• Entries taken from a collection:
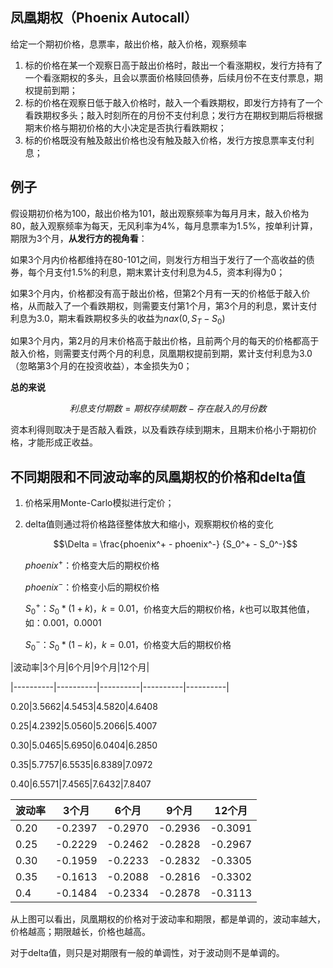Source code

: ## 凤凰期权（Phoenix Autocall）

给定一个期初价格，息票率，敲出价格，敲入价格，观察频率

1. 标的价格在某一个观察日高于敲出价格时，敲出一个看涨期权，发行方持有了一个看涨期权的多头，且会以票面价格赎回债券，后续月份不在支付票息，期权提前到期；
2. 标的价格在观察日低于敲入价格时，敲入一个看跌期权，即发行方持有了一个看跌期权多头；敲入时刻所在的月份不支付利息；发行方在期权到期后将根据期末价格与期初价格的大小决定是否执行看跌期权；
3. 标的价格既没有触及敲出价格也没有触及敲入价格，发行方按息票率支付利息；

## 例子 

假设期初价格为100，敲出价格为101，敲出观察频率为每月月末，敲入价格为80，敲入观察频率为每天，无风利率为4%，每月息票率为1.5%，按单利计算，期限为3个月，**从发行方的视角看**：

如果3个月内价格都维持在80-101之间，则发行方相当于发行了一个高收益的债券，每个月支付1.5%的利息，期末累计支付利息为4.5，资本利得为0；

如果3个月内，价格都没有高于敲出价格，但第2个月有一天的价格低于敲入价格，从而敲入了一个看跌期权，则需要支付第1个月，第3个月的利息，累计支付利息为3.0，期末看跌期权多头的收益为$nax(0, S_T - S_0)$

如果3个月内，第2月的月末价格高于敲出价格，且前两个月的每天的价格都高于敲入价格，则需要支付两个月的利息，凤凰期权提前到期，累计支付利息为3.0（忽略第3个月的在投资收益），本金损失为0；

**总的来说**

$$利息支付期数 = 期权存续期数 - 存在敲入的月份数$$

资本利得则取决于是否敲入看跌，以及看跌存续到期末，且期末价格小于期初价格，才能形成正收益。

## 不同期限和不同波动率的凤凰期权的价格和delta值

1. 价格采用Monte-Carlo模拟进行定价；

2. delta值则通过将价格路径整体放大和缩小，观察期权价格的变化

   $$\Delta = \frac{phoenix^+ - phoenix^-} {S_0^+ - S_0^-}$$

   $phoenix^+$：价格变大后的期权价格

   $phoenix^-$：价格变小后的期权价格

   $S_0^+：S_0 * (1 + k)，k=0.01$，价格变大后的期权价格，$k$也可以取其他值，如：$0.001，0.0001$

   $S_0^-：S_0 * (1 - k)，k=0.01$，价格变大后的期权价格

|波动率|3个月|6个月|9个月|12个月|

|----------|----------|----------|----------|----------|

0.20|3.5662|4.5453|4.5820|4.6408

0.25|4.2392|5.0560|5.2066|5.4007

0.30|5.0465|5.6950|6.0404|6.2850

0.35|5.7757|6.5535|6.8389|7.0972

0.40|6.5571|7.4565|7.6432|7.8407

| 波动率 | 3个月   | 6个月  | 9个月   |12个月|
| ------ | ------- | ------- | -----| ------- |
| 0.20   | -0.2397 | -0.2970 | -0.2936 | -0.3091 |
| 0.25   | -0.2229 | -0.2462 | -0.2828 | -0.2967 |
| 0.30   | -0.1959 | -0.2233 | -0.2832 | -0.3305 |
| 0.35   | -0.1613 | -0.2088 | -0.2816 | -0.3302 |
| 0.4    | -0.1484 | -0.2334 | -0.2878 | -0.3113 |

从上图可以看出，凤凰期权的价格对于波动率和期限，都是单调的，波动率越大，价格越高；期限越长，价格也越高。

对于delta值，则只是对期限有一般的单调性，对于波动则不是单调的。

• What is needed: Pictures are to be left out; the lines from the start of the records above through the line holding "1. 价格采用Monte-Carlo模拟进行定价；" are to be returned exactly.

• Exercise response:
Source code

: ## 凤凰期权（Phoenix Autocall）

给定一个期初价格，息票率，敲出价格，敲入价格，观察频率

1. 标的价格在某一个观察日高于敲出价格时，敲出一个看涨期权，发行方持有了一个看涨期权的多头，且会以票面价格赎回债券，后续月份不在支付票息，期权提前到期；
2. 标的价格在观察日低于敲入价格时，敲入一个看跌期权，即发行方持有了一个看跌期权多头；敲入时刻所在的月份不支付利息；发行方在期权到期后将根据期末价格与期初价格的大小决定是否执行看跌期权；
3. 标的价格既没有触及敲出价格也没有触及敲入价格，发行方按息票率支付利息；

## 例子 

假设期初价格为100，敲出价格为101，敲出观察频率为每月月末，敲入价格为80，敲入观察频率为每天，无风利率为4%，每月息票率为1.5%，按单利计算，期限为3个月，**从发行方的视角看**：

如果3个月内价格都维持在80-101之间，则发行方相当于发行了一个高收益的债券，每个月支付1.5%的利息，期末累计支付利息为4.5，资本利得为0；

如果3个月内，价格都没有高于敲出价格，但第2个月有一天的价格低于敲入价格，从而敲入了一个看跌期权，则需要支付第1个月，第3个月的利息，累计支付利息为3.0，期末看跌期权多头的收益为$nax(0, S_T - S_0)$

如果3个月内，第2月的月末价格高于敲出价格，且前两个月的每天的价格都高于敲入价格，则需要支付两个月的利息，凤凰期权提前到期，累计支付利息为3.0（忽略第3个月的在投资收益），本金损失为0；

**总的来说**

$$利息支付期数 = 期权存续期数 - 存在敲入的月份数$$

资本利得则取决于是否敲入看跌，以及看跌存续到期末，且期末价格小于期初价格，才能形成正收益。

## 不同期限和不同波动率的凤凰期权的价格和delta值

1. 价格采用Monte-Carlo模拟进行定价；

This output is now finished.